Question

Suppose a researcher believes that college students vote at a lower rate than college faculty. She collects data from 200 college faculty and 200 college students using simple random sampling. If 138 of the students and 167 of the faculty voted in the 2008 Presidential election, is there enough evidence at the 5% level of significance to support the researcher’s claim? Let students represent sample 1 and faculty represent sample 2.

Answer 1

Answer:

We conclude that college students vote at a lower rate than college faculty which means researcher’s claim was correct.

Step-by-step explanation:

We are given that a researcher believes that college students vote at a lower rate than college faculty.
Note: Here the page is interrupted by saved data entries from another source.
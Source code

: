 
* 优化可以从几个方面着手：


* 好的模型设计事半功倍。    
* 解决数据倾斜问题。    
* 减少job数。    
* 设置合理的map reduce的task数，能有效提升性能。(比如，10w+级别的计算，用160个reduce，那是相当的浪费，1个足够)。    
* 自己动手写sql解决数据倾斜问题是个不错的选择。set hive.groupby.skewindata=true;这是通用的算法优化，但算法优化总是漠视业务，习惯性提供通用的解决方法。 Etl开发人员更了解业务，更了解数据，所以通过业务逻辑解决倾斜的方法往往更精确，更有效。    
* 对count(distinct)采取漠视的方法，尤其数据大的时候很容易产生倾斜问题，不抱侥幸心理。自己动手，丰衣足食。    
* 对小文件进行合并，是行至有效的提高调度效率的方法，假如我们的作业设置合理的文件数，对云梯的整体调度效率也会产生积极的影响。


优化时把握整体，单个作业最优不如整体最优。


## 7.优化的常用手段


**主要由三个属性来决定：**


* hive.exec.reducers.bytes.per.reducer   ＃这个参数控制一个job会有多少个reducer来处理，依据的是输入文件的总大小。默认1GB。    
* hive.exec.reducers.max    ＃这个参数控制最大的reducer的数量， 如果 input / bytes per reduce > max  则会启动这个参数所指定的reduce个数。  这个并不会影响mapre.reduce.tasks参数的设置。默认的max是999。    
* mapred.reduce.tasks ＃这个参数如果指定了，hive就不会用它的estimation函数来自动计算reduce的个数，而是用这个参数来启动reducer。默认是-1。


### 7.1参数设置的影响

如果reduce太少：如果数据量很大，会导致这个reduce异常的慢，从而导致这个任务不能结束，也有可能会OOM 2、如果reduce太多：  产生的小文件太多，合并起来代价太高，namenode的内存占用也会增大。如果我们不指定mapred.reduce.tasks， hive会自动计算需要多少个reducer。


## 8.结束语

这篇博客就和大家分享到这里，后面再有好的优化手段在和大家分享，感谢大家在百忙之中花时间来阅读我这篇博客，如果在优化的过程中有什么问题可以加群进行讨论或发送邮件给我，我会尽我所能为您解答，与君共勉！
She collects data from 200 college faculty and 200 college students using simple random sampling. If 138 of the students and 167 of the faculty voted in the 2008 Presidential election

Let $p_1$ = proportion of college students who voted in the 2008 Presidential election.

$p_2$ = proportion of college faculty who voted in the 2008 Presidential election.

So, Null Hypothesis, $H_0$ : $p_1-p_2\geq$ 0  or  $p_1\geq p_2$     {means that college students vote at a equal or higher rate than college faculty}

Alternate Hypothesis, $H_A$ : $p_1-p_2$ < 0  or  $p_1$     {means that college students vote at a lower rate than college faculty}

The test statistics that would be used here Two-sample z proportion statistics;

                       T.S. =  $\frac{(\hat p_1-\hat p_2)-(p_1-p_2)}{\sqrt{\frac{\hat p_1(1-\hat p_1)}{n_1}+\frac{\hat p_2(1-\hat p_2)}{n_2} } }$  ~ N(0,1)

where, $\hat p_1$ = sample proportion of college students who voted in the 2008 Presidential election = $\frac{138}{200}$ = 0.69

$\hat p_2$ = sample proportion of college faculty who voted in the 2008 Presidential election = $\frac{167}{200}$ = 0.835

$n_1$ = sample of college students = 200

$n_2$ = sample of college faculty = 200

So, test statistics  =  $\frac{(0.69-0.835)-(0)}{\sqrt{\frac{0.69(1-0.69)}{200}+\frac{0.835(1-0.835)}{200} } }$

                              =  -3.458

The value of z test statistics is -3.458.

Now, at 5% significance level the z table gives critical values of -1.96 and 1.96 for two-tailed test.

Since our test statistics doesn't lie within the range of critical values of z, so we have sufficient evidence to reject our null hypothesis as it will fall in the rejection region due to which we reject our null hypothesis.

Therefore, we conclude that college students vote at a lower rate than college faculty which means researcher’s claim was correct.